## What you are asked to do
Starting with the line containing "the partner or" and going on through the line containing "(5) Where an", return the lines of the data below exactly, and only those.

Saved entries:
==============================

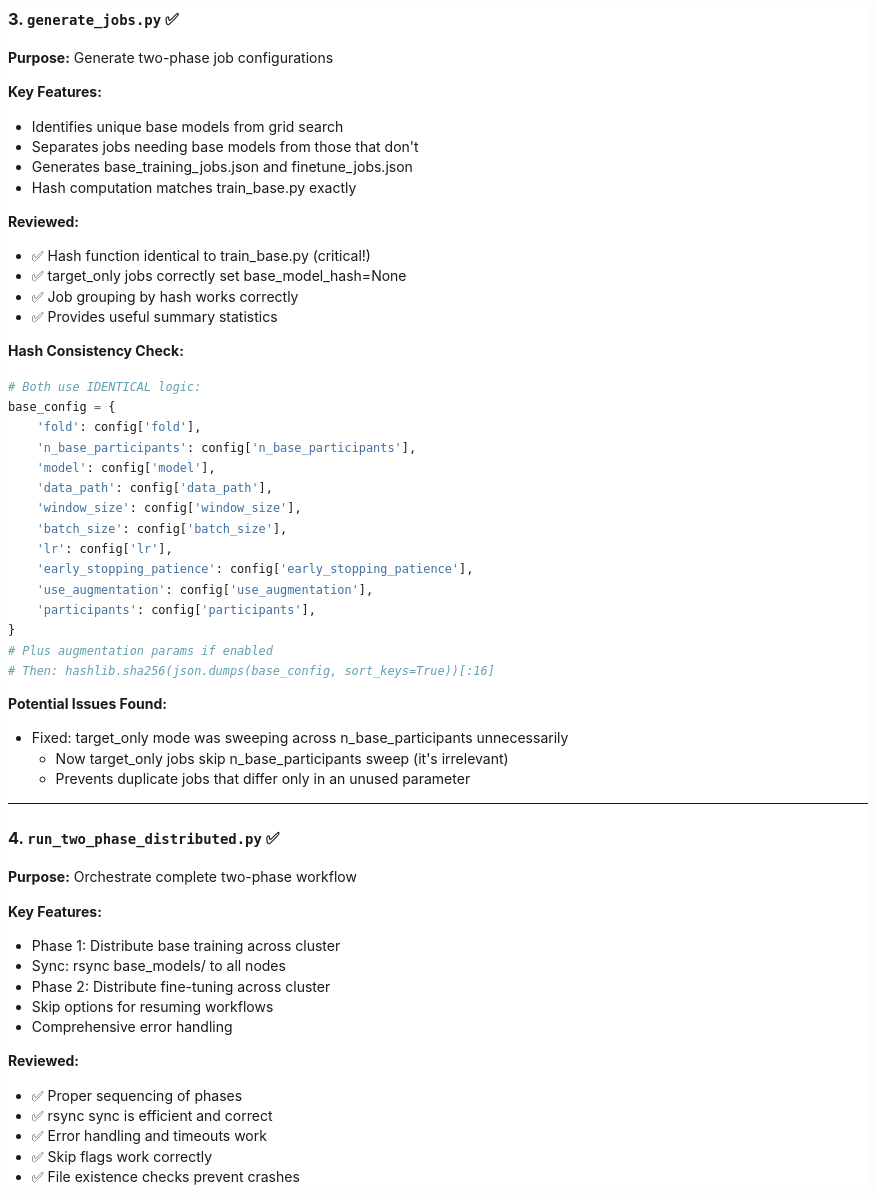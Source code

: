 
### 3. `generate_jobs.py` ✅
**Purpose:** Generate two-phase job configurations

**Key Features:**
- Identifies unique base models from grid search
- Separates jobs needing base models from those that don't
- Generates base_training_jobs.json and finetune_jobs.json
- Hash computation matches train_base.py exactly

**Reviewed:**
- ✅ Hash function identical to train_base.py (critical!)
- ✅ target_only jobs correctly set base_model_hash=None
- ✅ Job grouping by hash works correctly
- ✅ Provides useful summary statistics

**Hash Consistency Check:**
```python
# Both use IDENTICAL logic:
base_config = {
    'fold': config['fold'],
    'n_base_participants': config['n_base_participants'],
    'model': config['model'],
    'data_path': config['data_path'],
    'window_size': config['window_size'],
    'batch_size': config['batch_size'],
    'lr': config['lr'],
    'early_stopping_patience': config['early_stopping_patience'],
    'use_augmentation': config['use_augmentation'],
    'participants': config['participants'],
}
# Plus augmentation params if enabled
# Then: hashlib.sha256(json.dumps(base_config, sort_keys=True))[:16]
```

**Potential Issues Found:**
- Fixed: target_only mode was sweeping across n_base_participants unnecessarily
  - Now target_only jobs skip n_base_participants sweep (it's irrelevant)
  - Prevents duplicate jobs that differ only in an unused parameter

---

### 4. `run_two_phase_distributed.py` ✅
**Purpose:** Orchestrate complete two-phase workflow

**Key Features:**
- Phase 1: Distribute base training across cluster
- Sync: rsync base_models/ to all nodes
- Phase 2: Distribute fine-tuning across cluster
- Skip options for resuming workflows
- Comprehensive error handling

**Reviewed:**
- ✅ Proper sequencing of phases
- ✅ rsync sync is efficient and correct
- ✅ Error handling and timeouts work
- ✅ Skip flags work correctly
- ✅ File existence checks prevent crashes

==============================

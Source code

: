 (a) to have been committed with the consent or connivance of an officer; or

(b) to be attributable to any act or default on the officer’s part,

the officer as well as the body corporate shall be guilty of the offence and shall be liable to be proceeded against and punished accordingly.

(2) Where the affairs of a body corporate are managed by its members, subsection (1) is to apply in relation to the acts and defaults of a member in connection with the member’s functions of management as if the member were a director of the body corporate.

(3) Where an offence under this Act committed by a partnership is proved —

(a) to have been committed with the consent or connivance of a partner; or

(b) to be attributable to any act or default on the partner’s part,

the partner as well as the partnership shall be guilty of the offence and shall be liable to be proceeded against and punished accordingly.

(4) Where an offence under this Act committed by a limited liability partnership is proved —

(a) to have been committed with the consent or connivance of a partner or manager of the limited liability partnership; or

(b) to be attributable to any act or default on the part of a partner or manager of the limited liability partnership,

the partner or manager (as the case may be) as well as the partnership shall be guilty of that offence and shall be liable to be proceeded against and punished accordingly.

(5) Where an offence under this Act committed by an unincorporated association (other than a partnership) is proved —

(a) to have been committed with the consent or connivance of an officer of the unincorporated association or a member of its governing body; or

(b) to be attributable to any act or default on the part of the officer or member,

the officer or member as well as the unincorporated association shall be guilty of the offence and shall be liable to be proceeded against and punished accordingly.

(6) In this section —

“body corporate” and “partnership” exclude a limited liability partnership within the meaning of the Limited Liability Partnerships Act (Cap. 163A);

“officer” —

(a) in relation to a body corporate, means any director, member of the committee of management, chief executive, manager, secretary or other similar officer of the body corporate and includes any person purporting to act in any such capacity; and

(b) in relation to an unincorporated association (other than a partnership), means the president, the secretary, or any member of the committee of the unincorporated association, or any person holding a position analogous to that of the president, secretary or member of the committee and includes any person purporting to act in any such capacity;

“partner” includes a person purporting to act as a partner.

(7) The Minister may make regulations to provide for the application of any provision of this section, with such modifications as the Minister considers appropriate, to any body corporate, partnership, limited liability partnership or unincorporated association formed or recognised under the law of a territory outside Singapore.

==============================

## Task answer
the partner or manager (as the case may be) as well as the partnership shall be guilty of that offence and shall be liable to be proceeded against and punished accordingly.

(5) Where an offence under this Act committed by an unincorporated association (other than a partnership) is proved —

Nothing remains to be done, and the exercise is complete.